::: Supplied records

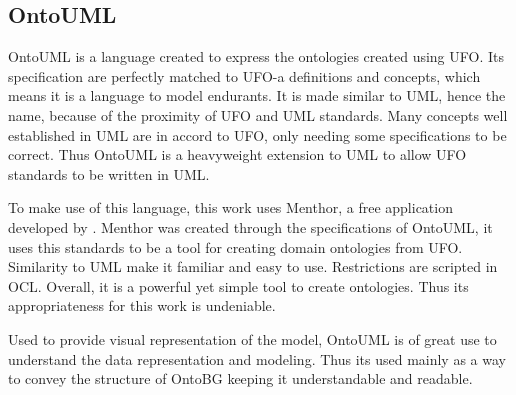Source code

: \subsection{OntoUML}


OntoUML is a language created to express the ontologies created using UFO. Its specification are perfectly matched to UFO-a definitions and concepts, which means it is a language to model endurants. It is made similar to UML, hence the name, because of the proximity of UFO and UML standards. Many concepts well established in UML are in accord to UFO, only needing some specifications to be correct. Thus OntoUML is a heavyweight extension to UML to allow UFO standards to be written in UML. 

To make use of this language, this work uses Menthor, a free application developed by \citeauthor{guizzardi_ontological_2005}. Menthor was created through the specifications of OntoUML, it uses this standards to be a tool for creating domain ontologies from UFO. Similarity to UML make it familiar and easy to use. Restrictions are scripted in OCL. Overall, it is a powerful yet simple tool to create ontologies. Thus its appropriateness for this work is undeniable.

Used to provide visual representation of the model, OntoUML is of great use to understand the data representation and modeling. Thus its used mainly as a way to convey the structure of OntoBG keeping it understandable and readable.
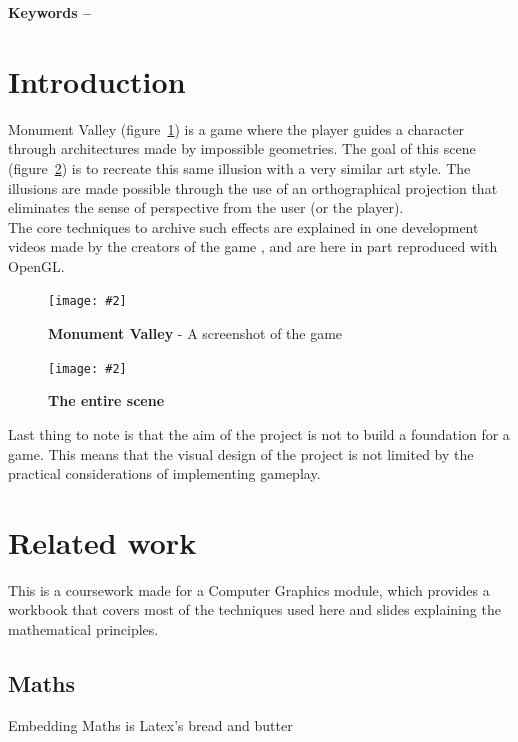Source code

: \documentclass[10pt, a4paper]{article}
\title{\mytitle}
\author{\myauthor\hspace{1em}\\\contact\\Edinburgh Napier University\hspace{0.5em}-\hspace{0.5em}\mymodule}
\date{}
\newcommand{\figuremacro}[5]{
    \begin{figure}[#1]
        \centering
        \texttt{[image: \#2]}
        \caption[#3]{\textbf{#3}#4}
        \label{fig:#2}
    \end{figure}
}
\begin{document}
	\maketitle
	\begin{abstract}
		This computer graphics project aims to show a scene that replicates the art style used in the game \textit{Monument Valley} by using OpenGL. The main characteristic of the game -- and this project -- is the clever use of the clever use of a camera with an orthographical projection that allows to create impossible geometries.
	\end{abstract}
    
	\textbf{Keywords -- }{\mykeywords}
	\section{Introduction}
	Monument Valley (figure~\ref{fig:MV1}) is a game where the player guides a character through architectures made by impossible geometries. The goal of this scene (figure~\ref{fig:Capture01}) is to recreate this same illusion with a very similar art style. The illusions are made possible through the use of an orthographical projection that eliminates the sense of perspective from the user (or the player). \\ The core techniques to archive such effects are explained in one development videos made by the creators of the game \cite{Video1}, and are here in part reproduced with OpenGL.	\\
	\figuremacro{h}{MV1}{Monument Valley}{ - A screenshot of the game}{1.0}	
	\figuremacro{h}{Capture01}{The entire scene}{}{1.0}
	Last thing to note is that the aim of the project is not to build a foundation for a game. This means that the visual design of the project is not limited by the practical considerations of implementing gameplay.
	
	\section{Related work}
	This is a coursework made for a Computer Graphics module, which provides a workbook that covers most of the techniques used here and slides explaining the mathematical principles.
    
	\subsection{Maths}
    Embedding Maths is Latex's bread and butter    
    
\end{document}
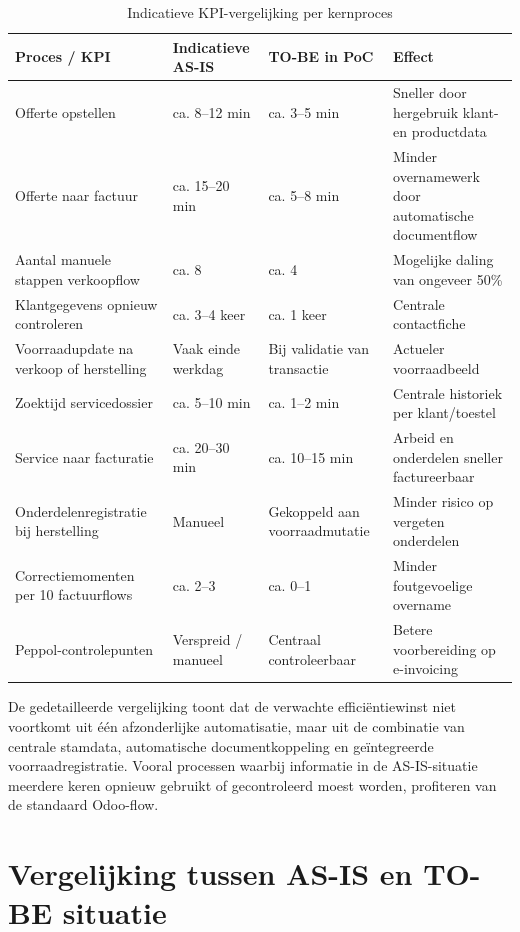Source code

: \begin{table}[H]
\centering
\caption{Indicatieve KPI-vergelijking per kernproces}
\label{tab:kpi-detailprocessen}
\begin{tabular}{|p{4cm}|p{3cm}|p{3cm}|p{3cm}|}
\hline
\textbf{Proces / KPI} & \textbf{Indicatieve AS-IS} & \textbf{TO-BE in PoC} & \textbf{Effect} \\
\hline
Offerte opstellen & ca. 8--12 min & ca. 3--5 min & Sneller door hergebruik klant- en productdata \\
\hline
Offerte naar factuur & ca. 15--20 min & ca. 5--8 min & Minder overnamewerk door automatische documentflow \\
\hline
Aantal manuele stappen verkoopflow & ca. 8 & ca. 4 & Mogelijke daling van ongeveer 50\% \\
\hline
Klantgegevens opnieuw controleren & ca. 3--4 keer & ca. 1 keer & Centrale contactfiche \\
\hline
Voorraadupdate na verkoop of herstelling & Vaak einde werkdag & Bij validatie van transactie & Actueler voorraadbeeld \\
\hline
Zoektijd servicedossier & ca. 5--10 min & ca. 1--2 min & Centrale historiek per klant/toestel \\
\hline
Service naar facturatie & ca. 20--30 min & ca. 10--15 min & Arbeid en onderdelen sneller factureerbaar \\
\hline
Onderdelenregistratie bij herstelling & Manueel & Gekoppeld aan voorraadmutatie & Minder risico op vergeten onderdelen \\
\hline
Correctiemomenten per 10 factuurflows & ca. 2--3 & ca. 0--1 & Minder foutgevoelige overname \\
\hline
Peppol-controlepunten & Verspreid / manueel & Centraal controleerbaar & Betere voorbereiding op e-invoicing \\
\hline
\end{tabular}
\end{table}

De gedetailleerde vergelijking toont dat de verwachte efficiëntiewinst niet voortkomt uit één afzonderlijke automatisatie, maar uit de combinatie van centrale stamdata, automatische documentkoppeling en geïntegreerde voorraadregistratie. Vooral processen waarbij informatie in de AS-IS-situatie meerdere keren opnieuw gebruikt of gecontroleerd moest worden, profiteren van de standaard Odoo-flow.

\section{Vergelijking tussen AS-IS en TO-BE situatie}
\label{sec:asis-tobe}

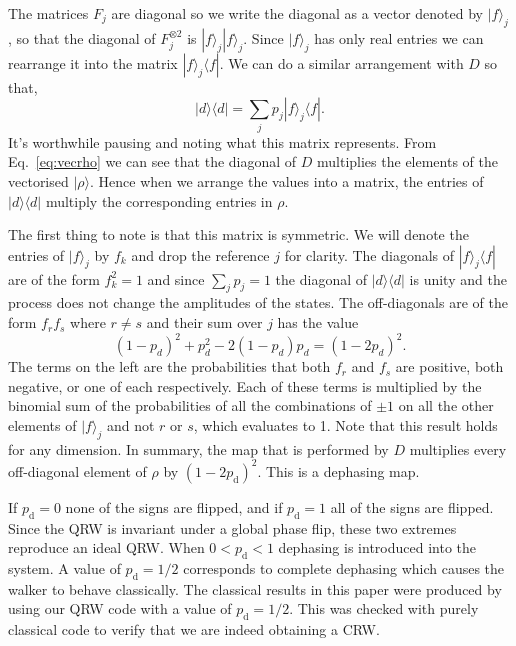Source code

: \documentclass[aps,pra,twocolumn,amsmath,amssymb,nofootinbib,superscriptaddress]{revtex4}
\newcommand{\bra}[1]{\langle#1|}
\newcommand{\ket}[1]{|#1\rangle}
\begin{document}
The matrices $F_j$ are diagonal so we write the diagonal as a vector denoted by $\ket{f}_j$, so that the diagonal of $F_j^{\otimes 2}$ is $\ket{f}_j\ket{f}_j$. Since $\ket{f}_j$ has only real entries we can rearrange it into the matrix $\ket{f}_j\bra{f}$. We can do a similar arrangement with $D$ so that,
\begin{equation}
    \ket{d}\!\bra{d} =  \sum_j p_j \ket{f}_j\bra{f}.
\end{equation}
It's worthwhile pausing and noting what this matrix represents. From Eq.~\ref{eq:vecrho} we can see that the diagonal of $D$ multiplies the elements of the vectorised $\ket{\rho}$. Hence when we arrange the values into a matrix, the entries of $\ket{d}\!\bra{d}$ multiply the corresponding entries in $\rho$.

The first thing to note is that this matrix is symmetric. We will denote the entries of $\ket{f}_j$ by $f_k$ and drop the reference $j$ for clarity. The diagonals of $\ket{f}_j\bra{f}$ are of the form $f_k^2=1$ and since $\sum_j p_j = 1$ the diagonal of $\ket{d}\bra{d}$ is unity and the process does not change the amplitudes of the states. The off-diagonals are of the form $f_rf_s$ where $r\ne s$ and their sum over $j$ has the value
\begin{equation}
    (1-p_d)^2+p_d^2-2(1-p_d)p_d = (1-2p_d)^2.
\end{equation}
The terms on the left are the probabilities that both $f_r$ and $f_s$ are positive, both negative, or one of each respectively.
Each of these terms is multiplied by the binomial sum of the probabilities of all the combinations of $\pm 1$ on all the other elements of $\ket{f}_j$ and not $r$ or $s$, which evaluates to 1. Note that this result holds for any dimension. In summary, the map that is performed by $D$ multiplies every off-diagonal element of $\rho$ by $(1-2p_{\mathrm{d}})^2$. This is a dephasing map.

If $p_{\mathrm{d}}=0$ none of the signs are flipped, and if $p_{\mathrm{d}}=1$ all of the signs are flipped. Since the QRW is invariant under a global phase flip, these two extremes reproduce an ideal QRW. When $0<p_{\mathrm{d}} <1$ dephasing is introduced into the system. A value of $p_{\mathrm{d}}=1/2$ corresponds to complete dephasing which causes the walker to behave classically. The classical results in this paper were produced by using our QRW code with a value of $p_{\mathrm{d}}=1/2$. This was checked with purely classical code to verify that we are indeed obtaining a CRW. 
\end{document}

::::::

--- Exercise directions ---
Word for word, write out the full listing, leaving the pictures aside.

--- Result for this task ---
Source code

: \subsection{OntoUML}


OntoUML is a language created to express the ontologies created using UFO. Its specification are perfectly matched to UFO-a definitions and concepts, which means it is a language to model endurants. It is made similar to UML, hence the name, because of the proximity of UFO and UML standards. Many concepts well established in UML are in accord to UFO, only needing some specifications to be correct. Thus OntoUML is a heavyweight extension to UML to allow UFO standards to be written in UML. 

To make use of this language, this work uses Menthor, a free application developed by \citeauthor{guizzardi_ontological_2005}. Menthor was created through the specifications of OntoUML, it uses this standards to be a tool for creating domain ontologies from UFO. Similarity to UML make it familiar and easy to use. Restrictions are scripted in OCL. Overall, it is a powerful yet simple tool to create ontologies. Thus its appropriateness for this work is undeniable.

Used to provide visual representation of the model, OntoUML is of great use to understand the data representation and modeling. Thus its used mainly as a way to convey the structure of OntoBG keeping it understandable and readable.
Source code

: \documentclass[10pt, a4paper]{article}
\title{\mytitle}
\author{\myauthor\hspace{1em}\\\contact\\Edinburgh Napier University\hspace{0.5em}-\hspace{0.5em}\mymodule}
\date{}
\newcommand{\figuremacro}[5]{
    \begin{figure}[#1]
        \centering
        \texttt{[image: \#2]}
        \caption[#3]{\textbf{#3}#4}
        \label{fig:#2}
    \end{figure}
}
\begin{document}
	\maketitle
	\begin{abstract}
		This computer graphics project aims to show a scene that replicates the art style used in the game \textit{Monument Valley} by using OpenGL. The main characteristic of the game -- and this project -- is the clever use of the clever use of a camera with an orthographical projection that allows to create impossible geometries.
	\end{abstract}
    
	\textbf{Keywords -- }{\mykeywords}
	\section{Introduction}
	Monument Valley (figure~\ref{fig:MV1}) is a game where the player guides a character through architectures made by impossible geometries. The goal of this scene (figure~\ref{fig:Capture01}) is to recreate this same illusion with a very similar art style. The illusions are made possible through the use of an orthographical projection that eliminates the sense of perspective from the user (or the player). \\ The core techniques to archive such effects are explained in one development videos made by the creators of the game \cite{Video1}, and are here in part reproduced with OpenGL.	\\
	\figuremacro{h}{MV1}{Monument Valley}{ - A screenshot of the game}{1.0}	
	\figuremacro{h}{Capture01}{The entire scene}{}{1.0}
	Last thing to note is that the aim of the project is not to build a foundation for a game. This means that the visual design of the project is not limited by the practical considerations of implementing gameplay.
	
	\section{Related work}
	This is a coursework made for a Computer Graphics module, which provides a workbook that covers most of the techniques used here and slides explaining the mathematical principles.
    
	\subsection{Maths}
    Embedding Maths is Latex's bread and butter    
    
\end{document}
Source code

: \begin{table}[H]
\centering
\caption{Indicatieve KPI-vergelijking per kernproces}
\label{tab:kpi-detailprocessen}
\begin{tabular}{|p{4cm}|p{3cm}|p{3cm}|p{3cm}|}
\hline
\textbf{Proces / KPI} & \textbf{Indicatieve AS-IS} & \textbf{TO-BE in PoC} & \textbf{Effect} \\
\hline
Offerte opstellen & ca. 8--12 min & ca. 3--5 min & Sneller door hergebruik klant- en productdata \\
\hline
Offerte naar factuur & ca. 15--20 min & ca. 5--8 min & Minder overnamewerk door automatische documentflow \\
\hline
Aantal manuele stappen verkoopflow & ca. 8 & ca. 4 & Mogelijke daling van ongeveer 50\% \\
\hline
Klantgegevens opnieuw controleren & ca. 3--4 keer & ca. 1 keer & Centrale contactfiche \\
\hline
Voorraadupdate na verkoop of herstelling & Vaak einde werkdag & Bij validatie van transactie & Actueler voorraadbeeld \\
\hline
Zoektijd servicedossier & ca. 5--10 min & ca. 1--2 min & Centrale historiek per klant/toestel \\
\hline
Service naar facturatie & ca. 20--30 min & ca. 10--15 min & Arbeid en onderdelen sneller factureerbaar \\
\hline
Onderdelenregistratie bij herstelling & Manueel & Gekoppeld aan voorraadmutatie & Minder risico op vergeten onderdelen \\
\hline
Correctiemomenten per 10 factuurflows & ca. 2--3 & ca. 0--1 & Minder foutgevoelige overname \\
\hline
Peppol-controlepunten & Verspreid / manueel & Centraal controleerbaar & Betere voorbereiding op e-invoicing \\
\hline
\end{tabular}
\end{table}

De gedetailleerde vergelijking toont dat de verwachte efficiëntiewinst niet voortkomt uit één afzonderlijke automatisatie, maar uit de combinatie van centrale stamdata, automatische documentkoppeling en geïntegreerde voorraadregistratie. Vooral processen waarbij informatie in de AS-IS-situatie meerdere keren opnieuw gebruikt of gecontroleerd moest worden, profiteren van de standaard Odoo-flow.

\section{Vergelijking tussen AS-IS en TO-BE situatie}
\label{sec:asis-tobe}

Source code

: \documentclass[aps,pra,twocolumn,amsmath,amssymb,nofootinbib,superscriptaddress]{revtex4}
\newcommand{\bra}[1]{\langle#1|}
\newcommand{\ket}[1]{|#1\rangle}
\begin{document}
The matrices $F_j$ are diagonal so we write the diagonal as a vector denoted by $\ket{f}_j$, so that the diagonal of $F_j^{\otimes 2}$ is $\ket{f}_j\ket{f}_j$. Since $\ket{f}_j$ has only real entries we can rearrange it into the matrix $\ket{f}_j\bra{f}$. We can do a similar arrangement with $D$ so that,
\begin{equation}
    \ket{d}\!\bra{d} =  \sum_j p_j \ket{f}_j\bra{f}.
\end{equation}
It's worthwhile pausing and noting what this matrix represents. From Eq.~\ref{eq:vecrho} we can see that the diagonal of $D$ multiplies the elements of the vectorised $\ket{\rho}$. Hence when we arrange the values into a matrix, the entries of $\ket{d}\!\bra{d}$ multiply the corresponding entries in $\rho$.

The first thing to note is that this matrix is symmetric. We will denote the entries of $\ket{f}_j$ by $f_k$ and drop the reference $j$ for clarity. The diagonals of $\ket{f}_j\bra{f}$ are of the form $f_k^2=1$ and since $\sum_j p_j = 1$ the diagonal of $\ket{d}\bra{d}$ is unity and the process does not change the amplitudes of the states. The off-diagonals are of the form $f_rf_s$ where $r\ne s$ and their sum over $j$ has the value
\begin{equation}
    (1-p_d)^2+p_d^2-2(1-p_d)p_d = (1-2p_d)^2.
\end{equation}
The terms on the left are the probabilities that both $f_r$ and $f_s$ are positive, both negative, or one of each respectively.
Each of these terms is multiplied by the binomial sum of the probabilities of all the combinations of $\pm 1$ on all the other elements of $\ket{f}_j$ and not $r$ or $s$, which evaluates to 1. Note that this result holds for any dimension. In summary, the map that is performed by $D$ multiplies every off-diagonal element of $\rho$ by $(1-2p_{\mathrm{d}})^2$. This is a dephasing map.

If $p_{\mathrm{d}}=0$ none of the signs are flipped, and if $p_{\mathrm{d}}=1$ all of the signs are flipped. Since the QRW is invariant under a global phase flip, these two extremes reproduce an ideal QRW. When $0<p_{\mathrm{d}} <1$ dephasing is introduced into the system. A value of $p_{\mathrm{d}}=1/2$ corresponds to complete dephasing which causes the walker to behave classically. The classical results in this paper were produced by using our QRW code with a value of $p_{\mathrm{d}}=1/2$. This was checked with purely classical code to verify that we are indeed obtaining a CRW. 
\end{document}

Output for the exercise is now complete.